Trinta anos não foram suficientes para dar alento a Augusto Sá, que ainda hoje sente um “vazio no coração” pela morte do pai e da irmã, duas das vítimas do maior acidente ferroviário de Portugal, ocorrido em Alcafache.
“Não conseguiram encontrar os corpos. Fiz vários esforços nessa semana e na seguinte, fui a vários sítios onde tinha indicações de que havia corpos, mas não encontrei os deles”, contou Augusto Sá, valeguense que preside à Comissão Organizadora dos Movimentos do Acidente Ferroviário de Alcafache (COMAFA).
Sem campas onde se deslocar para “falar” com o pai e a irmã, todos os anos Augusto Sá vive com intensidade a cerimónia de homenagens às vítimas de Alcafache, que vem organizando desde 2002.
A cerimónia volta a realizar-se no domingo de manhã, no local do acidente, onde existe um memorial de homenagem às vítimas, recordando o trágico 11 de setembro de 1985.
Nesse dia, num final de tarde quente, chocaram frontalmente na Linha da Beira Alta, entre Mangualde e Nelas, um Sud-Express com destino a Paris cheio de emigrantes e um Regional que seguia para Coimbra. O número exato de mortos permanece uma incógnita.

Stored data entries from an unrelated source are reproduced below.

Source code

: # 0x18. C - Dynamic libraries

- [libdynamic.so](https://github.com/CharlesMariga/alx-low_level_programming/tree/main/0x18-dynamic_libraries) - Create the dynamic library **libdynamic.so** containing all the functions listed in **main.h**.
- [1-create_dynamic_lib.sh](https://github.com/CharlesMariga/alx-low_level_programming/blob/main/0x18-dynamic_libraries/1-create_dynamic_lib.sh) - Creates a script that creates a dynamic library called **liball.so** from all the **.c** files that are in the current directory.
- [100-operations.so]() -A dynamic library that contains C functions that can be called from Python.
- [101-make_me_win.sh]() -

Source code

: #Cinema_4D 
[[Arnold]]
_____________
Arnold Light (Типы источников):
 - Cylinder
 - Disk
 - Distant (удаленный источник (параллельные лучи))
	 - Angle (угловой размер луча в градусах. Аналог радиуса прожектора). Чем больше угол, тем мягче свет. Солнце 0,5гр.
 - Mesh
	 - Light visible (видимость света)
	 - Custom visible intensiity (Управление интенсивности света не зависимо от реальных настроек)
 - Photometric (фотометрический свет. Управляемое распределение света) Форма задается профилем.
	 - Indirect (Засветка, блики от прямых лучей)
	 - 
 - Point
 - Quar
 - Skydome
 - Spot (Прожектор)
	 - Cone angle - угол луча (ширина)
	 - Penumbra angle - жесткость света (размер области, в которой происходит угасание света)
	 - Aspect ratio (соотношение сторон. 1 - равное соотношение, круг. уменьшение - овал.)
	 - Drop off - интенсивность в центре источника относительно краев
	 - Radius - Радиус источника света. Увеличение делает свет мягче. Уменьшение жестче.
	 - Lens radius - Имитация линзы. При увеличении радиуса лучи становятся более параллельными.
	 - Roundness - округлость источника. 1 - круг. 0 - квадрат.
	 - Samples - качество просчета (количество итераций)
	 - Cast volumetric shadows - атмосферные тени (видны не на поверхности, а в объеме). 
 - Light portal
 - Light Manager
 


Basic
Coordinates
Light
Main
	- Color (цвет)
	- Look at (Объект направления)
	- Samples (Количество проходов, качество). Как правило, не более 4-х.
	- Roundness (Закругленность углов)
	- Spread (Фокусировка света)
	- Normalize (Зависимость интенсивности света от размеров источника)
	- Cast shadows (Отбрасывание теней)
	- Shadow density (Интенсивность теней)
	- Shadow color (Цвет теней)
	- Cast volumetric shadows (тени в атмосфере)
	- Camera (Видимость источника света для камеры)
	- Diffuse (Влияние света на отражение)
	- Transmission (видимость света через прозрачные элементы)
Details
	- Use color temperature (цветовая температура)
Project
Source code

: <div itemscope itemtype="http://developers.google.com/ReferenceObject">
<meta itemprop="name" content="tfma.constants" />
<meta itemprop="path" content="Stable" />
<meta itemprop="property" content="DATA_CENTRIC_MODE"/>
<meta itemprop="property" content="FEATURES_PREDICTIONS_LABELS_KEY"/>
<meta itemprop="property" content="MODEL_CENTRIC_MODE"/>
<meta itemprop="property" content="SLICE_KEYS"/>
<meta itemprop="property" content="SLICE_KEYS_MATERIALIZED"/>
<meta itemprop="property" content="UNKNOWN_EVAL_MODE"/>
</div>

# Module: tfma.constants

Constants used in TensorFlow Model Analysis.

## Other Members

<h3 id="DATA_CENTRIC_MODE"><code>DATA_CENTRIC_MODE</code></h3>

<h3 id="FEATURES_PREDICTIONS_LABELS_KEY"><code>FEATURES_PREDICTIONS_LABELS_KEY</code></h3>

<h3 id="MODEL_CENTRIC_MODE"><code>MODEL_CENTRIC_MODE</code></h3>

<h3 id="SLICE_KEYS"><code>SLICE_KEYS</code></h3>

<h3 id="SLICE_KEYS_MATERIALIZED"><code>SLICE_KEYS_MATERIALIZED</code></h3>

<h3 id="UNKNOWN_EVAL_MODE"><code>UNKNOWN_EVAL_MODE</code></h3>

Augusto Sá lembrou que o acidente se ficou a dever “a erro humano entre chefes das estações na partida aos comboios”. O Sud-Express transportava “mais de 400 emigrantes” do Norte do país, que regressavam ao seu país de acolhimento depois de férias em Portugal.
O número exacto de vítimas resultante do choque frontal nunca foi apurado. As estimativas feitas por jornais, observadores oculares e outras fontes variavam entre 40 e 200 mortos.
Muitos corpos ficaram carbonizados e nunca foram identificados, como aconteceu com o pai e a irmã de Augusto Sá. Esses restos mortais foram colocados numa vala aberta no local onde hoje existe o memorial.
“Na altura, houve até um jornal que falou em quase 400 mortos, mas não era verdade”, recordou.
Augusto Sá sabe bem o que foi escrito nos jornais da altura, porque os tem guardados em casa, oferecidos pela segunda mulher do pai.
“A minha madrasta um dia disse-me que tinha os jornais todos e eu fiquei abalado. Como era possível ela, muito religiosamente, ter guardado os jornais?”, questionou.
No entanto, rapidamente percebeu: “Apesar de serem umas páginas negras, tristes, que causam dor e revolta, eram uma recordação do marido”.
A cerimónia de domingo conta com o apoio da Câmara de Mangualde.